• EXCERPTED RECORDS:

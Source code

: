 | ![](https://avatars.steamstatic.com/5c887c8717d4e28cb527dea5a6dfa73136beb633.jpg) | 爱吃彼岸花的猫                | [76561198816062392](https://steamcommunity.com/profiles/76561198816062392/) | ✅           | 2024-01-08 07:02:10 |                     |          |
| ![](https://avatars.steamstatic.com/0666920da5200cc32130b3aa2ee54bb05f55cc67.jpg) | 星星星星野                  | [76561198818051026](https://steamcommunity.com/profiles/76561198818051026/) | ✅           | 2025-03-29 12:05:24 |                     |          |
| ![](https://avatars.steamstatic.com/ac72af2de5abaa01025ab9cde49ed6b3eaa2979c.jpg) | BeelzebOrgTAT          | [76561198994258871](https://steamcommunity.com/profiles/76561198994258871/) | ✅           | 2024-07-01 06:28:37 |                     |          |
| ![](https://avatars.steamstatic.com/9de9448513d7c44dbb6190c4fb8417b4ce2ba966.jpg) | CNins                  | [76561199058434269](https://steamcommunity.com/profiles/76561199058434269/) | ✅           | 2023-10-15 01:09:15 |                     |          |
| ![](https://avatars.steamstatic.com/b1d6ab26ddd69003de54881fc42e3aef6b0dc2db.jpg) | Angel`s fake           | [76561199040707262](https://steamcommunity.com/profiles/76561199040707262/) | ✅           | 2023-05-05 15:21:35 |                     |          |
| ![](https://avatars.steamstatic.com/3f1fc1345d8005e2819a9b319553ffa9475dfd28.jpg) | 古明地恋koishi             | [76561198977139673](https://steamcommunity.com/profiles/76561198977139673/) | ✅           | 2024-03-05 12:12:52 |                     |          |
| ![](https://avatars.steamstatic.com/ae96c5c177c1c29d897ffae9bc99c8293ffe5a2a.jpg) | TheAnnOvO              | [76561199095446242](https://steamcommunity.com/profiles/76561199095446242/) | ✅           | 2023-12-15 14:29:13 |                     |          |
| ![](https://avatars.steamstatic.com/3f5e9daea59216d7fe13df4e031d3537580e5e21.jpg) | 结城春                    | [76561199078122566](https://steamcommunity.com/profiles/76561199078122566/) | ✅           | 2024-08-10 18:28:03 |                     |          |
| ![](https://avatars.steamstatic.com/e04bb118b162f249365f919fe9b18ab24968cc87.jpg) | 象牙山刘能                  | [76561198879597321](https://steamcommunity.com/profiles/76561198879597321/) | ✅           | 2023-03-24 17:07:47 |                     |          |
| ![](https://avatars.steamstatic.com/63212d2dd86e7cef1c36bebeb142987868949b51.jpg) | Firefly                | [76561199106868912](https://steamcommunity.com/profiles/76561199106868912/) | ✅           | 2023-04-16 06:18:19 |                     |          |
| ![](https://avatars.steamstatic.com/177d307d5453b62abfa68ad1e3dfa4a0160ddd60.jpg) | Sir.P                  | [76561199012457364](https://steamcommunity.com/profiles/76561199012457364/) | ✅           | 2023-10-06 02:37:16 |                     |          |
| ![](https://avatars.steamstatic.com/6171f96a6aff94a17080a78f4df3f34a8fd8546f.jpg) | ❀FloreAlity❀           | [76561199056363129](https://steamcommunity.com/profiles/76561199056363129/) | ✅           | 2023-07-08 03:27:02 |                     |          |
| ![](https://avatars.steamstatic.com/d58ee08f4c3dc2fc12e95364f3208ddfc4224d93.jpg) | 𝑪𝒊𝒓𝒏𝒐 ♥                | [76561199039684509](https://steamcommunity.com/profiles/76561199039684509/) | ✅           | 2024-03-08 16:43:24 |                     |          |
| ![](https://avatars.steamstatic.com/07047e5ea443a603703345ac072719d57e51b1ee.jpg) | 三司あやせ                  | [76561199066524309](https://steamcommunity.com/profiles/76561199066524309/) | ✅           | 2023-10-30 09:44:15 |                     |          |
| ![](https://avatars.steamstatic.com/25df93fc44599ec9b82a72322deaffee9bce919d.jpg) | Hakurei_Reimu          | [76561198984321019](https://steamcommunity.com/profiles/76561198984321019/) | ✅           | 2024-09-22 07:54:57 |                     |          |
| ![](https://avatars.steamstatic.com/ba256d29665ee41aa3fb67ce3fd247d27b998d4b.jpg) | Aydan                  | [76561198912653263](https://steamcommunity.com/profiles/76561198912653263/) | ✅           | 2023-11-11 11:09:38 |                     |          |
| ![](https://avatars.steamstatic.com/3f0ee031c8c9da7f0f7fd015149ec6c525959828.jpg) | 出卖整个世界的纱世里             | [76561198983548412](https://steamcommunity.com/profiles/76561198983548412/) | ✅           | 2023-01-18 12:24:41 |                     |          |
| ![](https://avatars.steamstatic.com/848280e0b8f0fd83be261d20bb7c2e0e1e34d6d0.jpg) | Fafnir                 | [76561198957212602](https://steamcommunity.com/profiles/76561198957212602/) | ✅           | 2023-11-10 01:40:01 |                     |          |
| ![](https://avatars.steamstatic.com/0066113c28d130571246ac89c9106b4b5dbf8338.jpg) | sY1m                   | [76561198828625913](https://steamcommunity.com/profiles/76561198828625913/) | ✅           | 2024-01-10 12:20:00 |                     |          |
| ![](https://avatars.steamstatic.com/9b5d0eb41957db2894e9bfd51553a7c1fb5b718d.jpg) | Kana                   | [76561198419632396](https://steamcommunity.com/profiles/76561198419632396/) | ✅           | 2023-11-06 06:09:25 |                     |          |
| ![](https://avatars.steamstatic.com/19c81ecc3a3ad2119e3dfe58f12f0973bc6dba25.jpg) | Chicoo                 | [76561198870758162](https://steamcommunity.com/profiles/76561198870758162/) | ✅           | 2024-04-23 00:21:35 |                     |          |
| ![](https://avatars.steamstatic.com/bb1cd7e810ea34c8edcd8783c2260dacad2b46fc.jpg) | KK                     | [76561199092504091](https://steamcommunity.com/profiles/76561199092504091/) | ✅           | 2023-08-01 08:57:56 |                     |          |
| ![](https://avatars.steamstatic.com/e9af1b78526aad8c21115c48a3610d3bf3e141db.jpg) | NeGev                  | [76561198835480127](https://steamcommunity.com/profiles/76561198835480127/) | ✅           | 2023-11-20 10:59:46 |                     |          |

• PROBLEM DESCRIPTION:
Please copy, word for word, every line from the first line of the records through the line containing "2024-03-05 12:12:52 |", with both of those lines included and nothing else.

• ANSWER TO THIS EXERCISE:
Source code

: | ![](https://avatars.steamstatic.com/5c887c8717d4e28cb527dea5a6dfa73136beb633.jpg) | 爱吃彼岸花的猫                | [76561198816062392](https://steamcommunity.com/profiles/76561198816062392/) | ✅           | 2024-01-08 07:02:10 |                     |          |
| ![](https://avatars.steamstatic.com/0666920da5200cc32130b3aa2ee54bb05f55cc67.jpg) | 星星星星野                  | [76561198818051026](https://steamcommunity.com/profiles/76561198818051026/) | ✅           | 2025-03-29 12:05:24 |                     |          |
| ![](https://avatars.steamstatic.com/ac72af2de5abaa01025ab9cde49ed6b3eaa2979c.jpg) | BeelzebOrgTAT          | [76561198994258871](https://steamcommunity.com/profiles/76561198994258871/) | ✅           | 2024-07-01 06:28:37 |                     |          |
| ![](https://avatars.steamstatic.com/9de9448513d7c44dbb6190c4fb8417b4ce2ba966.jpg) | CNins                  | [76561199058434269](https://steamcommunity.com/profiles/76561199058434269/) | ✅           | 2023-10-15 01:09:15 |                     |          |
| ![](https://avatars.steamstatic.com/b1d6ab26ddd69003de54881fc42e3aef6b0dc2db.jpg) | Angel`s fake           | [76561199040707262](https://steamcommunity.com/profiles/76561199040707262/) | ✅           | 2023-05-05 15:21:35 |                     |          |
| ![](https://avatars.steamstatic.com/3f1fc1345d8005e2819a9b319553ffa9475dfd28.jpg) | 古明地恋koishi             | [76561198977139673](https://steamcommunity.com/profiles/76561198977139673/) | ✅           | 2024-03-05 12:12:52 |                     |          |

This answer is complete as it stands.